Flip the switch on the top of a Lionel locomotive to disable the sequencer (also known as an e-unit), and you can run Lionels through Marx switches all day.

You can also modify a Marx switch by inserting some track pins strategically to close down the gap that impedes the Lionels. Simply insert track pins where indicated in the diagram below.

marx1590

The downside to this is that it limits you to O27 track, but that’s not really a downside–you can get wider-diameter O27 track. Use wide diameter track and then your trains will run just as well, or better, than they would on the costlier O31 track.

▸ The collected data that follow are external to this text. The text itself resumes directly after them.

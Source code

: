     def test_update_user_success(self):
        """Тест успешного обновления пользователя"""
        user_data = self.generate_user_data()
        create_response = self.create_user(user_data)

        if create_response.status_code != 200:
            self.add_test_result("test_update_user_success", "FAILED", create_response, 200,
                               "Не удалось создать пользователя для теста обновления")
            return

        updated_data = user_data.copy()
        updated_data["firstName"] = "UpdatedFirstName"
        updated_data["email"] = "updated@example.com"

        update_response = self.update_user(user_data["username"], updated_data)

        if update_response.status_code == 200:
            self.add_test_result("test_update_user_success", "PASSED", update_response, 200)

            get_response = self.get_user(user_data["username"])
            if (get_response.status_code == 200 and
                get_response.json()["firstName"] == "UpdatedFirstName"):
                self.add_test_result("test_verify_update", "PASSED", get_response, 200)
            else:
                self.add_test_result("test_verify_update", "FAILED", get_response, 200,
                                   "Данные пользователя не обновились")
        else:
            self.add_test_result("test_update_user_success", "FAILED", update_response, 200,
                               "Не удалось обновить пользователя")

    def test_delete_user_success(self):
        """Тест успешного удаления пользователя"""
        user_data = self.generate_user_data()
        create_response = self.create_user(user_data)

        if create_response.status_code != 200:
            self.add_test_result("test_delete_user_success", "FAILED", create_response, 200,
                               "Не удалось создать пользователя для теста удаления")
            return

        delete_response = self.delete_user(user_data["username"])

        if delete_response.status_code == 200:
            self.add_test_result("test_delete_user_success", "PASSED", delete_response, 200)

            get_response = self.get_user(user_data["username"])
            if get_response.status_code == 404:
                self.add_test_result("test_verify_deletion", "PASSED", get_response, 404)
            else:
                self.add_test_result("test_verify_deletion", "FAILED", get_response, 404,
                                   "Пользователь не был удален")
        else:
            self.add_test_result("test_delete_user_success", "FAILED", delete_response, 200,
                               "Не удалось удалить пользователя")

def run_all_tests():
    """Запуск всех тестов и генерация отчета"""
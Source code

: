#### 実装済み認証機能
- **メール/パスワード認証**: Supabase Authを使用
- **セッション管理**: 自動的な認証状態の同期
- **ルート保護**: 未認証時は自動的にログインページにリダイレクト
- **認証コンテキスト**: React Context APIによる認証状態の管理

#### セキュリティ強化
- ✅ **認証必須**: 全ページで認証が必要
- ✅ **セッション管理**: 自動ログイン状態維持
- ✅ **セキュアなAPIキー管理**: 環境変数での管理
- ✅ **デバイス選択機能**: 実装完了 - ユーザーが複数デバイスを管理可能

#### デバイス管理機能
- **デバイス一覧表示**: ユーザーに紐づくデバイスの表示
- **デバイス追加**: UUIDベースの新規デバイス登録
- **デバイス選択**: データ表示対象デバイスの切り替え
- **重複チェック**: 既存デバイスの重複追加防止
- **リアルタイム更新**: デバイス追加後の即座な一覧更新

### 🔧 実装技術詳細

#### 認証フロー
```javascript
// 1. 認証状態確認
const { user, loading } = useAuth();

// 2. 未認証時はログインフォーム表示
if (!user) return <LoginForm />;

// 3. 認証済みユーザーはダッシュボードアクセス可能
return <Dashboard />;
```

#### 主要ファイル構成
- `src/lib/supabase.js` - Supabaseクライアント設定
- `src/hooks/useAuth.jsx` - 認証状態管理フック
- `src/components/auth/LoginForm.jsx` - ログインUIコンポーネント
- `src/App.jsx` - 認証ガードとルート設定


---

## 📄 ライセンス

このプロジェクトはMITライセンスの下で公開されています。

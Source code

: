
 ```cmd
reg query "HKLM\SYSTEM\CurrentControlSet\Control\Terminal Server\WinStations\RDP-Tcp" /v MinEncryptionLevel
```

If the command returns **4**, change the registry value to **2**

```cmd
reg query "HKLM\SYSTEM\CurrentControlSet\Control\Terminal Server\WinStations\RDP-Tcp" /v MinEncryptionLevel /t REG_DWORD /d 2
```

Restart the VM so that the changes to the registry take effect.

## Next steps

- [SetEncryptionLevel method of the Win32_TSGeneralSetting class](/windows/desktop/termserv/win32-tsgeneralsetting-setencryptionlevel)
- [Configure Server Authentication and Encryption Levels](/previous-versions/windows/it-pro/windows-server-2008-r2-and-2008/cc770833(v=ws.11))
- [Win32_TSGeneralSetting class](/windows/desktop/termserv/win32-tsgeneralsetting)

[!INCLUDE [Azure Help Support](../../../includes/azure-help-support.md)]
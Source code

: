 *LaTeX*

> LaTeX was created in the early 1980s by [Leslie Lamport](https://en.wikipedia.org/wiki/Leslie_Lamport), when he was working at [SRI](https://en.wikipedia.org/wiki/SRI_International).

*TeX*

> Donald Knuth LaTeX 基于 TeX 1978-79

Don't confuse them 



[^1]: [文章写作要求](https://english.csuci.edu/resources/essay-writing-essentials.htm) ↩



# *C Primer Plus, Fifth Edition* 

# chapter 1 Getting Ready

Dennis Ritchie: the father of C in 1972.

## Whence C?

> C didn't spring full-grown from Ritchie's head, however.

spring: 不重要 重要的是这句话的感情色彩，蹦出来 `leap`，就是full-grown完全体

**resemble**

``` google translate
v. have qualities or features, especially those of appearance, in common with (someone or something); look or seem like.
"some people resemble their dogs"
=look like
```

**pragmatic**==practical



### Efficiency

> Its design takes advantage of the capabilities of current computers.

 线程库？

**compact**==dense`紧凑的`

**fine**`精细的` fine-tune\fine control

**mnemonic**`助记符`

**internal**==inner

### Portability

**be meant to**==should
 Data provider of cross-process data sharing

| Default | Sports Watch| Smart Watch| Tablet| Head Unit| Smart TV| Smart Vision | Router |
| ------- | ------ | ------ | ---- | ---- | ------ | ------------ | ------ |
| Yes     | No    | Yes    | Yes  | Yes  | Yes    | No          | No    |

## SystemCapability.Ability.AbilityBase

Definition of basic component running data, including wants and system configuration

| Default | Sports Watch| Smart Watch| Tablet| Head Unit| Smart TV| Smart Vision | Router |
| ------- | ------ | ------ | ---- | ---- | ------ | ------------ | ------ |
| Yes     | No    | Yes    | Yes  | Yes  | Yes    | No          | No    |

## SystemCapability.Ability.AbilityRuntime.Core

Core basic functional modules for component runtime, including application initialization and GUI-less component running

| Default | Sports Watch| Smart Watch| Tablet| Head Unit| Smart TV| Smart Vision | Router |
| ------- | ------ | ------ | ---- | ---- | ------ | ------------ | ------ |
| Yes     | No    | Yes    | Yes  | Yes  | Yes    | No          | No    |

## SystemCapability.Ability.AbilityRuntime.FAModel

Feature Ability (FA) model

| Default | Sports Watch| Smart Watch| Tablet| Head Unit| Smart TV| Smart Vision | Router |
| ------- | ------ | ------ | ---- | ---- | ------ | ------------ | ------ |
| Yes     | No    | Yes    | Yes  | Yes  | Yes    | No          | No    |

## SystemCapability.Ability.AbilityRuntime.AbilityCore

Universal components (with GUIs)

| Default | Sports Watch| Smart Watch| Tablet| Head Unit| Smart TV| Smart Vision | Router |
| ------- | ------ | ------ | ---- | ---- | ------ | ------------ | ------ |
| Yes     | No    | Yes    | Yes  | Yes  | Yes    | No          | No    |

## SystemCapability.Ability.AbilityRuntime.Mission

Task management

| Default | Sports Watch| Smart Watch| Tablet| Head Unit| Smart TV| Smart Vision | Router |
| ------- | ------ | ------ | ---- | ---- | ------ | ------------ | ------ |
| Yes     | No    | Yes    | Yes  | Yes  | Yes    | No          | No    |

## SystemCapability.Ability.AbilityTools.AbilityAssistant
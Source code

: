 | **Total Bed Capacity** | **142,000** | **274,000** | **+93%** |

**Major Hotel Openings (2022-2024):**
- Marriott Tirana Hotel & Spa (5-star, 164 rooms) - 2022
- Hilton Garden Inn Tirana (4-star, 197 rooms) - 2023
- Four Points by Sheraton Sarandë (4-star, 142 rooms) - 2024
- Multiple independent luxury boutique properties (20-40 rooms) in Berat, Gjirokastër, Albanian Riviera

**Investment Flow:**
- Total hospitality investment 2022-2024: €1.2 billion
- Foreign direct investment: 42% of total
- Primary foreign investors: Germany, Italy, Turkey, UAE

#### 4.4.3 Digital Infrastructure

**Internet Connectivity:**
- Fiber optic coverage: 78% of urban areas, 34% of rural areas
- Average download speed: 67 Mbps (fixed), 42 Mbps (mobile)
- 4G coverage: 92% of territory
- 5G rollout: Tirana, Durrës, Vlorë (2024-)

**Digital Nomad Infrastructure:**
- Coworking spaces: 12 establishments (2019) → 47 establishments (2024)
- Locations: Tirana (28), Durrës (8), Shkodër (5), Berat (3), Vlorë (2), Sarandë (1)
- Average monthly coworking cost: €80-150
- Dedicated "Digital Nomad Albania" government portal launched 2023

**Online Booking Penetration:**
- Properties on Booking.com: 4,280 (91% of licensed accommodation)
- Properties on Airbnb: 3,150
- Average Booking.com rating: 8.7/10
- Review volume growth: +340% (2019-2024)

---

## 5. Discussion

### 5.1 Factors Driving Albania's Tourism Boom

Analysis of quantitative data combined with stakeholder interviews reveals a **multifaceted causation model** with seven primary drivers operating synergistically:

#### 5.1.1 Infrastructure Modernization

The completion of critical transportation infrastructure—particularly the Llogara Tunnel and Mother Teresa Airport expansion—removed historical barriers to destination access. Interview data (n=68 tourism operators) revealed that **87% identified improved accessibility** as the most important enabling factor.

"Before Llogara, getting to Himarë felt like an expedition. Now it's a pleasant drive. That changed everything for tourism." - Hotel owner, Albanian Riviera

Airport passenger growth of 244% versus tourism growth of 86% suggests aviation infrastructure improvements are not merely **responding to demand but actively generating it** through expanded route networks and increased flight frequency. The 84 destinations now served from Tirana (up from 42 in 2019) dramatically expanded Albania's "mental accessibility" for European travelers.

You can even go outside of O gauge for rolling stock. If you run across a postwar S gauge American Flyer car and like it, it’s possible to adapt it for use with Lionel and Marx. O27 is supposed to be 1:64 scale, just like S gauge is. So if you run across some Flyer cars and the price is right, consider changing its trucks out for Lionel and adding still more variety to your fleet.

Operate incompatible rolling stock together with conversion cars

In the early 1950s, Lionel had two different standards for the couplers on its train cars. “Serious” sets used its knuckle couplers. Entry-level, or “Scout” sets, used one-piece couplers that came to be known as “Scout” couplers. My Dad had cars with both types of couplers in his collection.

Once I got Dad’s set running, I found a Marx car on eBay that I absolutely had to have–an operating Missouri Pacific cattle car. Marx used its own couplers. So how to get both types of Dad’s cars, plus my new Marx car operating together on the same train?

Enter the conversion car.A conversion car is just a car with two types of coupler on each end. I went to Marty’s Model Railroads in Affton to get mine made. Ideally, I’d have done a Marx-to-knuckle conversion car and a Marx-to-Scout conversion car. Then I could convert either type to Marx, and if I wanted to convert Scout to knuckle, I could just use the other two conversion cars. But Marty only had one Marx truck, so I got a Marx-to-knuckle and knuckle-to-Scout made. One could also make a makeshift Marx-compatible coupler with a Lionel truck that lacks a coupler but has a rivet hole (such as those used on the back end of some Lionel cabooses) and a wire Marx coupler substitute.

The only thing to say is to not use a collectible car to make your conversion car. There’s so little market demand for Scout cars that you won’t hurt their value of most of them by making them into conversion cars, and the same holds true of most Marxes. I used cars out of Marty’s $10-and-under box. I’ll also add a suggestion Marty made: Use an open car, like a gondola or a hopper, that you can put a load in to weigh it down. I find my conversion cars derail much less when loaded down with some weight. Even just a film cannister filled with pennies is enough to make a difference.

In the 1950s, Lionel’s knuckle coupler design gave the best combination of realism and reliability, but at a higher cost. Marx’s design was reliable and very inexpensive, but didn’t look very realistic. The Scout design looked realistic and was inexpensive, but wasn’t as reliable as either Lionel’s knuckle coupler or Marx’s tilt coupler. Today, the difference in cost of manufacturing is probably negligible, and people aren’t so concerned about cost anymore anyway.

Serious hobbyists prefer the Lionel knuckle couplers, and for the most part that’s all that anyone makes anymore. But if I like a car, I’m going to buy it, regardless of the coupler, and I want to be able to use basically whatever combination of rolling stock I like.

I’m not sure what that makes me, but conversion cars let me do it, and cheaply.